Comment vous est venue l’idée de l’ERS ?

L’idée m’est venue d’un bailleur qui a suggéré d’utiliser la chaleur des eaux de cuisines et salles de bains. Ces eaux grises usées sont rejetées chaque jour vers les réseaux d’assainissement et représentent une perte d’énergie calorifique considérable. En France, une famille de quatre personnes consomme en effet plus de 150 litres d’eau chaude par jour, qui s’écoule à une température moyenne comprise entre 28 et 32 °C.

Grâce à notre système de revalorisation énergétique, les calories présentes dans les eaux usées ménagères sont captées puis réinjectées instantanément dans le réseau local afin de produire en préchauffage 80 à 100 % des besoins en eau chaude sanitaire, hors réchauffage de la boucle.

Comment fonctionne-t-il ?

Le réseau d’évacuation est divisé pour séparer les eaux usées, appelées eaux grises, des eaux des toilettes, appelées eaux noires. Nous ne gardons que les eaux des cuisine, lavabos, douches, lave-vaisselle et lave-linge. Ces eaux grises sont récoltées dans une cuve d’échange thermique qui récupère et transfère l’énergie vers une pompe à chaleur via des échangeurs se trouvant à l’intérieur de cette cuve et dans lesquels circule un fluide caloporteur. Les calories prélevées par les échangeurs thermiques sont transférées à la pompe à chaleur qui produit de l’eau chaude avec un COP d’environ 4 à 55/58 °C.

L’eau est stockée dans des ballons de préchauffage en attendant d’être utilisée, avant de servir à nouveau de source d’énergie.
N’ayant plus un potentiel énergétique suffisant, les eaux grises dont la chaleur a été récupérée sont renvoyées vers le réseau d’évacuation public via un système de vidange automatique entre 7 et 12 °C.

À quel(s) type(s) de bâtiments convient-il ?

Pour l’instant, le système requiert la mise en place de réseaux séparatifs eaux-vannes / eaux grises.
Composé d’une cuve d’échanges, d’une pompe à chaleur et de ballons, il faut donc prévoir un local technique ayant une emprise au sol de 15 à 25 m2, selon le nombre de logements, pour accueillir l’ERS. La majorité des installations Biofluides concerne des nouvelles constructions de résidences, des complexes hôteliers, centres sportifs, écoles et internats, restaurants d’entreprise, etc.

La technologie est aussi présente dans des bâtiments rénovés dans lesquels l’ERS pouvait être installé sans difficulté technique significative. Ainsi, une application en rénovation existe au Luxembourg avec l’installation d’assainissement énergétique du centre sportif d’Ettelbruck.

L’ERS a un petit frère, qui s‘appelle l’ERS compact, et qui vise les installations de 10 à 40 logements. Sa compacité et sa facilité d’installation le rendent particulièrement intéressant pour cette cible de bâtiments.
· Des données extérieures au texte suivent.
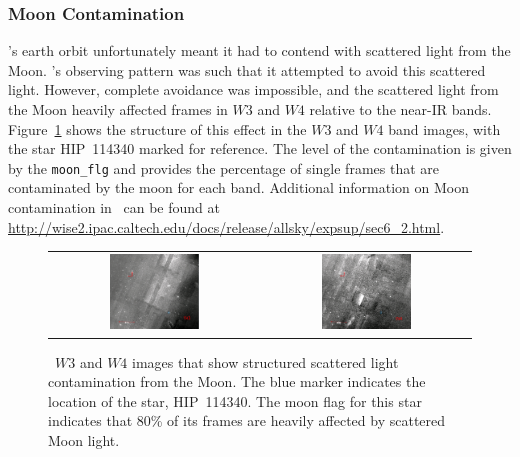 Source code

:     
        \subsubsection{Moon Contamination}
        
        \WS's earth orbit unfortunately meant it had to contend with scattered light from the Moon. \WS's observing pattern was such that it attempted to avoid this scattered light. However, complete avoidance was impossible, and the scattered light from the Moon heavily affected frames in $W3$ and $W4$ relative to the near-IR bands. Figure~\ref{fig:moonflag_contamination} shows the structure of this effect in the $W3$ and $W4$ band images, with the star HIP~114340 marked for reference. The level of the contamination is given by the \verb|moon_flg| and provides the percentage of single frames that are contaminated by the moon for each band. Additional information on Moon contamination in \WS\ can be found at \url{http://wise2.ipac.caltech.edu/docs/release/allsky/expsup/sec6_2.html}.
        
        \begin{figure}
        \begin{tabular}{cc}
        \includegraphics[width=0.45\textwidth]{Ch2/moonflg_HIP114340_W3_88}&
        \includegraphics[width=0.45\textwidth]{Ch2/moonflg_HIP114340_W4_88}
        \end{tabular}
        \caption[Contamination from scattered Moon light]{\WS\ $W3$ and $W4$ images that show structured scattered light contamination from the Moon. The blue marker indicates the location of the star, HIP~114340. The moon flag for this star indicates that 80\% of its frames are heavily affected by scattered Moon light.}
        \label{fig:moonflag_contamination}
        \end{figure}
    
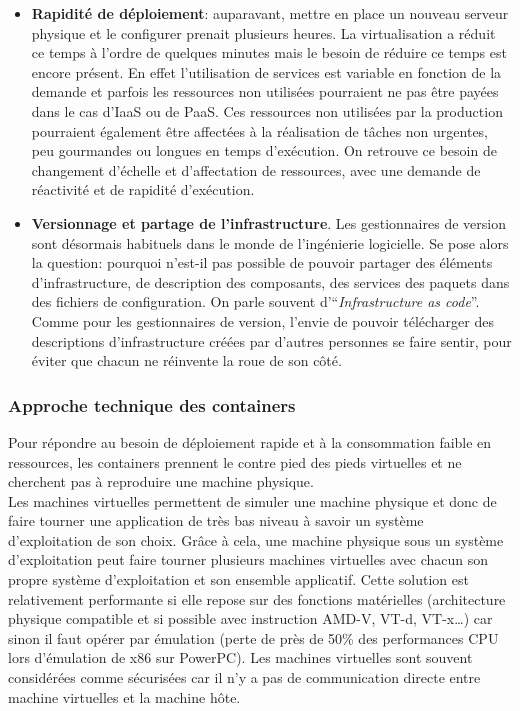 \begin{itemize}
            \item \textbf{Rapidité de déploiement}: auparavant, mettre en place un nouveau serveur physique et le configurer prenait plusieurs heures. La virtualisation a réduit ce temps à l'ordre de quelques minutes mais le besoin de réduire ce temps est encore présent. En effet l'utilisation de services est variable en fonction de la demande et parfois les ressources non utilisées pourraient ne pas être payées dans le cas d'IaaS ou de PaaS. Ces ressources non utilisées par la production pourraient également être affectées à la réalisation de tâches non urgentes, peu gourmandes ou longues en temps d'exécution. On retrouve ce besoin de changement d'échelle et d'affectation de ressources, avec une demande de réactivité et de rapidité d'exécution.
            \item \textbf{Versionnage et partage de l'infrastructure}. Les gestionnaires de version sont désormais habituels dans le monde de l'ingénierie logicielle. Se pose alors la question: pourquoi n'est-il pas possible de pouvoir partager des éléments d'infrastructure, de description des composants, des services des paquets dans des fichiers de configuration. On parle souvent d'\enquote{\textit{Infrastructure as code}}. Comme pour les gestionnaires de version, l'envie de pouvoir télécharger des descriptions d'infrastructure créées par d'autres personnes se faire sentir, pour éviter que chacun ne réinvente la roue de son côté.
        \end{itemize}

     \subsubsection*{Approche technique des containers}
        Pour répondre au besoin de déploiement rapide et à la consommation faible en ressources, les containers prennent le contre pied des pieds virtuelles et ne cherchent pas à reproduire une machine physique.\\

        Les machines virtuelles permettent de simuler une machine physique et donc de faire tourner une application de très bas niveau à savoir un système d'exploitation de son choix. Grâce à cela, une machine physique sous un système d'exploitation peut faire tourner plusieurs machines virtuelles avec chacun son propre système d'exploitation et son ensemble applicatif. Cette solution est relativement performante si elle repose sur des fonctions matérielles (architecture physique compatible et si possible avec instruction AMD-V, VT-d, VT-x\dots) car sinon il faut opérer par émulation (perte de près de 50\% des performances CPU lors d'émulation de x86 sur PowerPC)\cite{ipponDocker}. Les machines virtuelles sont souvent considérées comme sécurisées car il n'y a pas de communication directe entre machine virtuelles et la machine hôte.\\

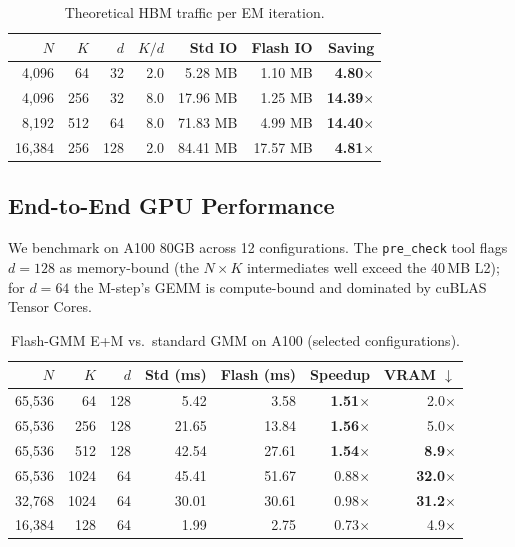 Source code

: \documentclass[sigconf,nonacm]{acmart}
\begin{document}
\begin{table}[h]
\centering
\caption{Theoretical HBM traffic per EM iteration.}
\label{tab:gmm-io}
\setlength{\tabcolsep}{4pt}
\small
\begin{tabular}{rrrrrrr}
\toprule
$N$ & $K$ & $d$ & $K/d$ & Std IO & Flash IO & Saving \\
\midrule
4{,}096  & 64  & 32  & 2.0 & 5.28 MB  & 1.10 MB  & \textbf{4.80$\times$}  \\
4{,}096  & 256 & 32  & 8.0 & 17.96 MB & 1.25 MB  & \textbf{14.39$\times$} \\
8{,}192  & 512 & 64  & 8.0 & 71.83 MB & 4.99 MB  & \textbf{14.40$\times$} \\
16{,}384 & 256 & 128 & 2.0 & 84.41 MB & 17.57 MB & \textbf{4.81$\times$}  \\
\bottomrule
\end{tabular}
\end{table}

\subsection{End-to-End GPU Performance}

We benchmark on A100 80GB across 12 configurations. The
\texttt{pre\_check} tool flags $d{=}128$ as memory-bound (the $N{\times}K$
intermediates well exceed the 40\,MB L2); for $d{=}64$ the M-step's GEMM
is compute-bound and dominated by cuBLAS Tensor Cores.

\begin{table}[h]
\centering
\caption{Flash-GMM E+M vs.\ standard GMM on A100 (selected configurations).}
\label{tab:gmm-gpu}
\setlength{\tabcolsep}{3.5pt}
\small
\begin{tabular}{rrrrrrr}
\toprule
$N$ & $K$ & $d$ & Std (ms) & Flash (ms) & Speedup & VRAM $\downarrow$ \\
\midrule
65{,}536 & 64   & 128 & 5.42  & 3.58  & \textbf{1.51$\times$} & 2.0$\times$ \\
65{,}536 & 256  & 128 & 21.65 & 13.84 & \textbf{1.56$\times$} & 5.0$\times$ \\
65{,}536 & 512  & 128 & 42.54 & 27.61 & \textbf{1.54$\times$} & \textbf{8.9$\times$} \\
65{,}536 & 1024 & 64  & 45.41 & 51.67 & 0.88$\times$          & \textbf{32.0$\times$} \\
32{,}768 & 1024 & 64  & 30.01 & 30.61 & 0.98$\times$          & \textbf{31.2$\times$} \\
16{,}384 & 128  & 64  & 1.99  & 2.75  & 0.73$\times$          & 4.9$\times$ \\
\bottomrule
\end{tabular}
\end{table}
\end{document}
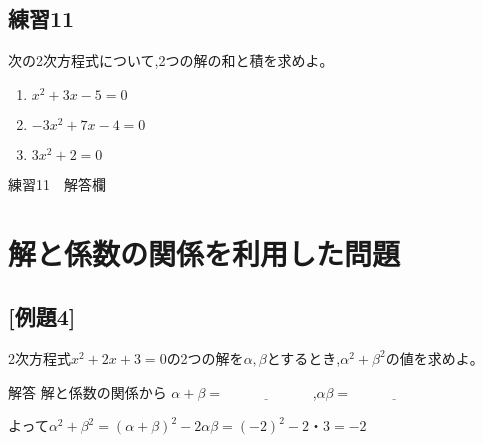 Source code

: \documentclass{jsarticle}
\begin{document}
\subsection*{練習11}
次の2次方程式について,2つの解の和と積を求めよ。
\renewcommand{\labelenumi}{(\arabic{enumi})}
\begin{enumerate}
  \item 
    $x^2+3x-5=0$
  \item
    $-3x^2+7x-4=0$
  \item
    $3x^2+2=0$
\end{enumerate}
\begin{itembox}[l]{練習11　解答欄}
  \vspace{40mm}
\end{itembox}
\section*{解と係数の関係を利用した問題}
\subsection*{[例題4]}
2次方程式$x^2+2x+3=0$の2つの解を$\alpha,\beta$とするとき,$\alpha ^2+\beta ^2$の値を求めよ。
\begin{itembox}[l]{解答}
  解と係数の関係から $\alpha+\beta = \underline{\hspace{6em}}$ ,$\alpha\beta = \underline{\hspace{6em}}$\par
  \vspace{3mm}
  よって\qquad$\alpha^2+\beta^2=(\alpha+\beta)^2-2\alpha\beta=(-2)^2-2・3=-2$
\end{itembox}
\end{document}
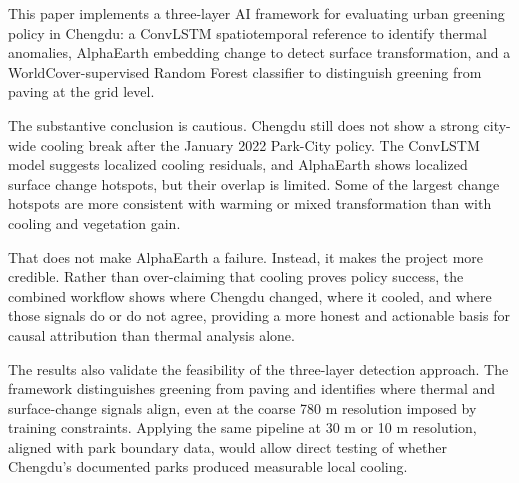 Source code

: \documentclass{article}
\begin{document}
This paper implements a three-layer AI framework for evaluating urban greening
policy in Chengdu: a ConvLSTM spatiotemporal reference to identify thermal
anomalies, AlphaEarth embedding change to detect surface transformation, and a
WorldCover-supervised Random Forest classifier to distinguish greening from
paving at the grid level.

The substantive conclusion is cautious. Chengdu still does not show a strong
city-wide cooling break after the January 2022 Park-City policy. The ConvLSTM
model suggests localized cooling residuals, and AlphaEarth shows localized
surface change hotspots, but their overlap is limited. Some of the largest
change hotspots are more consistent with warming or mixed transformation than
with cooling and vegetation gain.

That does not make AlphaEarth a failure. Instead, it makes the project more
credible. Rather than over-claiming that cooling proves policy success, the combined
workflow shows where Chengdu changed, where it cooled, and where those signals
do or do not agree, providing a more honest and actionable basis for causal
attribution than thermal analysis alone.

The results also validate the feasibility of the three-layer detection approach.
The framework distinguishes greening from paving and identifies where thermal
and surface-change signals align, even at the coarse 780 m resolution imposed
by training constraints. Applying the same pipeline at 30 m or 10 m resolution,
aligned with park boundary data, would allow direct testing of whether
Chengdu's documented parks produced measurable local cooling.

\FloatBarrier
\end{document}
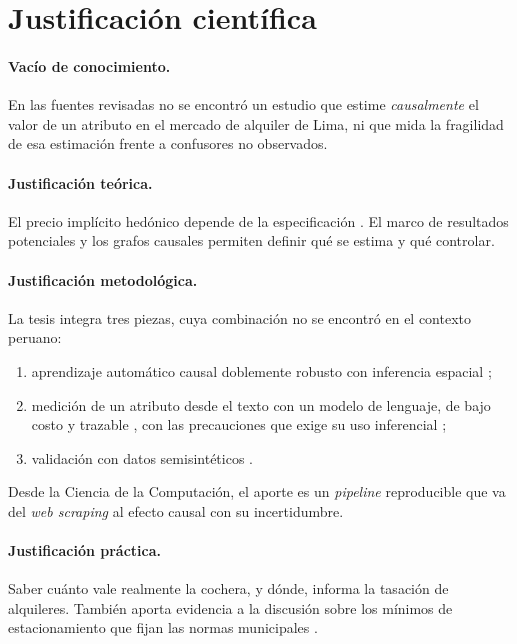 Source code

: \section{Justificación científica}\label{sec:justif}

\paragraph{Vacío de conocimiento.} En las fuentes revisadas no se encontró un estudio que estime \emph{causalmente} el valor de un atributo en el mercado de alquiler de Lima, ni que mida la fragilidad de esa estimación frente a confusores no observados.

\paragraph{Justificación teórica.} El precio implícito hedónico \citep{rosen1974} depende de la especificación \citep{sirmans2005}. El marco de resultados potenciales y los grafos causales \citep{pearl2009,imbens2015} permiten definir qué se estima y qué controlar.

\paragraph{Justificación metodológica.} La tesis integra tres piezas, cuya combinación no se encontró en el contexto peruano:
\begin{enumerate}[label=(\roman*)]
\item aprendizaje automático causal doblemente robusto con inferencia espacial \citep{chernozhukov2018};
\item medición de un atributo desde el texto con un modelo de lenguaje, de bajo costo y trazable \citep{faxvaag2026}, con las precauciones que exige su uso inferencial \citep{egami2023};
\item validación con datos semisintéticos \citep{advani2019}.
\end{enumerate}
Desde la Ciencia de la Computación, el aporte es un \textit{pipeline} reproducible que va del \textit{web scraping} al efecto causal con su incertidumbre.

\paragraph{Justificación práctica.} Saber cuánto vale realmente la cochera, y dónde, informa la tasación de alquileres. También aporta evidencia a la discusión sobre los mínimos de estacionamiento que fijan las normas municipales \citep{miraflores2011,sanisidro2020}.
Qu’en est-il du nettoyage et de la maintenance du matériel ?

Durant la nuit, lorsqu’il n’y a plus d’activité, les vannes à servomoteurs s’ouvrent automatiquement pour vidanger la cuve et évacuer les éventuels déchets présents dans la partie décantation. La cuve est également nettoyée de manière automatisée, grâce à des buses placées dans le décanteur et au niveau des plaques d’échange. Elles projettent l’eau mitigée à 35°C puisée dans un bac de disconnexion. Ce nettoyage est réglé en usine à une fois par semaine. Cette fréquence peut être modifiée par l’installateur en fonction de l’utilisation. Ce nettoyage périodique permet de maintenir les échangeurs propres, et par conséquent de conserver la performance de l’échange thermique.

La pompe à chaleur est équipée d’un écran tactile indiquant les informations techniques de fonctionnement (températures, COP système, durées de fonctionnement, etc.). Ce système est connecté, ce qui facilite le suivi à distance. Une journée de maintenance annuelle est alors suffisante pour la maintenance de la cuve et de la pompe à chaleur. Notre société s’occupait initialement de cette étape, mais nous formons à présent les installateurs afin qu’ils assurent ce contrôle annuel.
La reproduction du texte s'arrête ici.